United States District Court, M.D. Alabama, Northern Division
Jan 22, 2008
CASE NO. 2:07cv1014-MEF, (WO) (M.D. Ala. Jan. 22, 2008)

Opinion

CASE NO. 2:07cv1014-MEF, (WO).

January 22, 2008

Before Rosemary Barkett, Circuit Judge, Mark E. Fuller, Chief District Judge, and W. Harold Albritton, District Judge.


MEMORANDUM OPINION


Per curiam:

I. FACTS AND PROCEDURAL HISTORY

This three-judge court has been convened to consider the claim of Fred L. Plump that, under § 5 of the Voting Rights Act of 1965, as amended, 42 U.S.C. § 1973c, the State of Alabama was required, but failed, to preclear Defendant Governor Bob Riley's authority to appoint a person to a vacancy on the Jefferson County Commission. The Plaintiff has asked the court to enter a declaratory judgment that Defendant Governor Riley's authority to appoint a person to fill a vacancy on the Jefferson County Commission must be precleared. The Plaintiff has further asked the court to enjoin the appointment by the Defendant of General George F. Bowman to the Jefferson County Commission, and to enjoin the Defendant from interfering with the election to fill the vacancy in the District 1 seat on the Jefferson County Commission which is scheduled for February 5, 2008. For the reasons to be discussed below, we find that the Plaintiff is entitled to only declaratory relief.
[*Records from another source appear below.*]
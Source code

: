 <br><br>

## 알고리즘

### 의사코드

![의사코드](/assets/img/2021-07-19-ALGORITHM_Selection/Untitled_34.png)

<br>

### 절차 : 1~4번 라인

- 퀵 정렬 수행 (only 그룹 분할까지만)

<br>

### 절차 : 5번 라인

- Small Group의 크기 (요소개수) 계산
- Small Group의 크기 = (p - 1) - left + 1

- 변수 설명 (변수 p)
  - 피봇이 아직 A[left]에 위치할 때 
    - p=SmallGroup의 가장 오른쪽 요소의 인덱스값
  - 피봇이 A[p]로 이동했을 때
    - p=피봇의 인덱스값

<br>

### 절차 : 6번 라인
This case is being decided against the backdrop of a similar case arising out of a different county in Alabama. In Kennedy v. Riley, 2:05cv1100-MHT (M.D. Ala.) (three-judge court), a separate three-judge court recently was asked to vacate the gubernatorial appointment of a person to a vacancy on the Mobile County Commission. The three-judge court in that case granted the plaintiffs' requested relief, finding that the appointment had been made pursuant to decisions by the Alabama Supreme Court which constituted changes in procedure which had not been precleared and, therefore, violated the Voting Rights Act. See Kennedy v. Riley, 445 F. Supp. 2d 1333 (M.D. Ala. 2006) (three-judge court).
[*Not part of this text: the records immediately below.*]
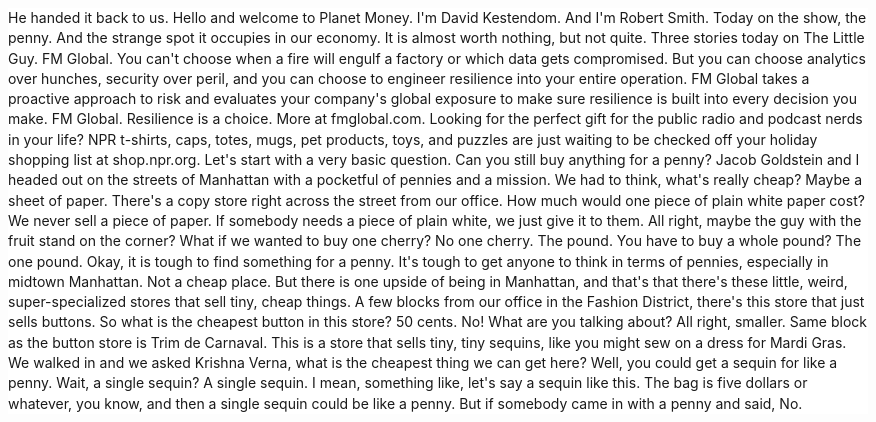 He handed it back to us.
Hello and welcome to Planet Money.
I'm David Kestendom.
And I'm Robert Smith.
Today on the show, the penny.
And the strange spot it occupies in our economy.
It is almost worth nothing, but not quite.
Three stories today on The Little Guy.
FM Global.
You can't choose when a fire will engulf a factory or which data gets compromised.
But you can choose analytics over hunches, security over peril,
and you can choose to engineer resilience into your entire operation.
FM Global takes a proactive approach to risk
and evaluates your company's global exposure
to make sure resilience is built into every decision you make.
FM Global.
Resilience is a choice.
More at fmglobal.com.
Looking for the perfect gift for the public radio and podcast nerds in your life?
NPR t-shirts, caps, totes, mugs, pet products, toys, and puzzles
are just waiting to be checked off your holiday shopping list
at shop.npr.org.
Let's start with a very basic question.
Can you still buy anything for a penny?
Jacob Goldstein and I headed out on the streets of Manhattan
with a pocketful of pennies and a mission.
We had to think, what's really cheap?
Maybe a sheet of paper.
There's a copy store right across the street from our office.
How much would one piece of plain white paper cost?
We never sell a piece of paper.
If somebody needs a piece of plain white, we just give it to them.
All right, maybe the guy with the fruit stand on the corner?
What if we wanted to buy one cherry?
No one cherry. The pound.
You have to buy a whole pound?
The one pound.
Okay, it is tough to find something for a penny.
It's tough to get anyone to think in terms of pennies,
especially in midtown Manhattan.
Not a cheap place.
But there is one upside of being in Manhattan,
and that's that there's these little, weird,
super-specialized stores that sell tiny, cheap things.
A few blocks from our office in the Fashion District,
there's this store that just sells buttons.
So what is the cheapest button in this store?
50 cents.
No!
What are you talking about?
All right, smaller.
Same block as the button store is Trim de Carnaval.
This is a store that sells tiny, tiny sequins,
like you might sew on a dress for Mardi Gras.
We walked in and we asked Krishna Verna,
what is the cheapest thing we can get here?
Well, you could get a sequin for like a penny.
Wait, a single sequin?
A single sequin.
I mean, something like, let's say a sequin like this.
The bag is five dollars or whatever, you know,
and then a single sequin could be like a penny.
But if somebody came in with a penny and said,
No.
The facts of the instant case are substantially similar to those of the Kennedy case. The beginning point in both cases is an Alabama statute of general application which provides that a vacancy in a county commission shall be filled by appointment by the Governor. See Alabama Code § 11-3-6. Subsequent to the passage of that statute, local laws were passed by the Alabama legislature and precleared by the U.S. Attorney General which provided that in certain circumstances special elections would be held to fill vacancies on the county commissions in both Mobile and Jefferson County. In Jefferson County, that Act was No. 77-784, while in Mobile County, it was Act No. 85-237.
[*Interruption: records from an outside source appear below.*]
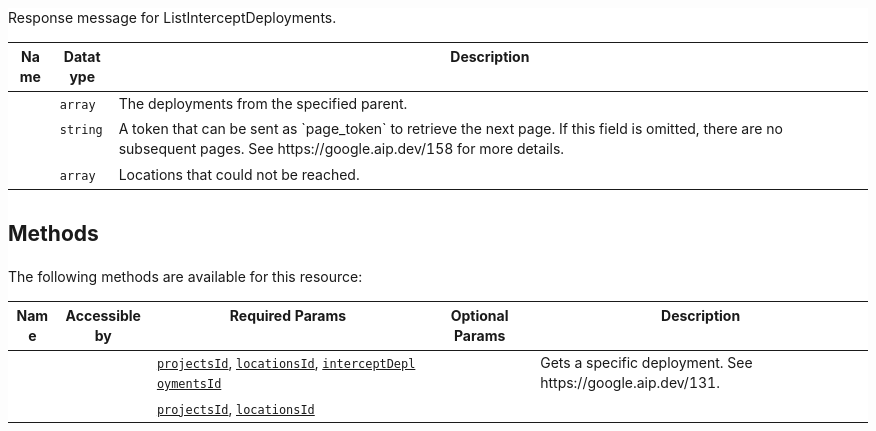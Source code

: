 Response message for ListInterceptDeployments.

<table>
<thead>
    <tr>
    <th>Name</th>
    <th>Datatype</th>
    <th>Description</th>
    </tr>
</thead>
<tbody>
<tr>
    <td><CopyableCode code="interceptDeployments" /></td>
    <td><code>array</code></td>
    <td>The deployments from the specified parent.</td>
</tr>
<tr>
    <td><CopyableCode code="nextPageToken" /></td>
    <td><code>string</code></td>
    <td>A token that can be sent as `page_token` to retrieve the next page. If this field is omitted, there are no subsequent pages. See https://google.aip.dev/158 for more details.</td>
</tr>
<tr>
    <td><CopyableCode code="unreachable" /></td>
    <td><code>array</code></td>
    <td>Locations that could not be reached.</td>
</tr>
</tbody>
</table>
</TabItem>
</Tabs>

## Methods

The following methods are available for this resource:

<table>
<thead>
    <tr>
    <th>Name</th>
    <th>Accessible by</th>
    <th>Required Params</th>
    <th>Optional Params</th>
    <th>Description</th>
    </tr>
</thead>
<tbody>
<tr>
    <td><a href="#projects_locations_intercept_deployments_get"><CopyableCode code="projects_locations_intercept_deployments_get" /></a></td>
    <td><CopyableCode code="select" /></td>
    <td><a href="#parameter-projectsId"><code>projectsId</code></a>, <a href="#parameter-locationsId"><code>locationsId</code></a>, <a href="#parameter-interceptDeploymentsId"><code>interceptDeploymentsId</code></a></td>
    <td></td>
    <td>Gets a specific deployment. See https://google.aip.dev/131.</td>
</tr>
<tr>
    <td><a href="#projects_locations_intercept_deployments_list"><CopyableCode code="projects_locations_intercept_deployments_list" /></a></td>
    <td><CopyableCode code="select" /></td>
    <td><a href="#parameter-projectsId"><code>projectsId</code></a>, <a href="#parameter-locationsId"><code>locationsId</code></a></td>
At the evidentiary hearing held in this case on January 15, 2008, the Plaintiff adequately established that in 1982 two vacancies on the Jefferson County Commission were filled by special election pursuant to the selection process outlined in Act No. 77-784. Similarly, an election was held in 1987 pursuant to Act No. 85-237 to fill a vacancy on the Mobile County Commission.

In Stokes v. Noonan, 534 So. 2d 237 (Ala. 1988), the Alabama Supreme Court held that, because Act No. 85-237, which applied in Mobile County, was a local statute and because it conflicted with and was subsumed by another state law of general application, it violated the Alabama Constitution. The State did not submit Stokes for preclearance.

In 2001, a vacancy on the Jefferson County Commission was filled by appointment by then-Governor Siegelman rather than by special election, presumably because of Stokes.

In 2004, the Alabama Legislature passed Act No. 2004-455, amending Ala. Code § 11-3-6 expressly to allow local laws to make exceptions to the general rule of filling vacancies by gubernatorial appointments. The U.S. Attorney General precleared Act No. 2004-455.

In Riley v. Kennedy, 928 So. 2d 1013 (Ala. 2005), the Alabama Supreme Court rejected claims that Act No. 2004-455 revived Act No. 85-237 and held that Act No. 2004-455 applied only prospectively. Relying on Riley and Stokes, the Governor made an appointment to the vacated position on the Mobile County Commission. As with Stokes, the State did not submit Riley for preclearance.

A group of plaintiffs then filed a lawsuit in federal court claiming that the appointment by the Governor pursuant to Riley and the earlier decision in Stokes could not be enforced without first being precleared. The three-judge court agreed. Kennedy, 445 F. Supp. 2d at 1334.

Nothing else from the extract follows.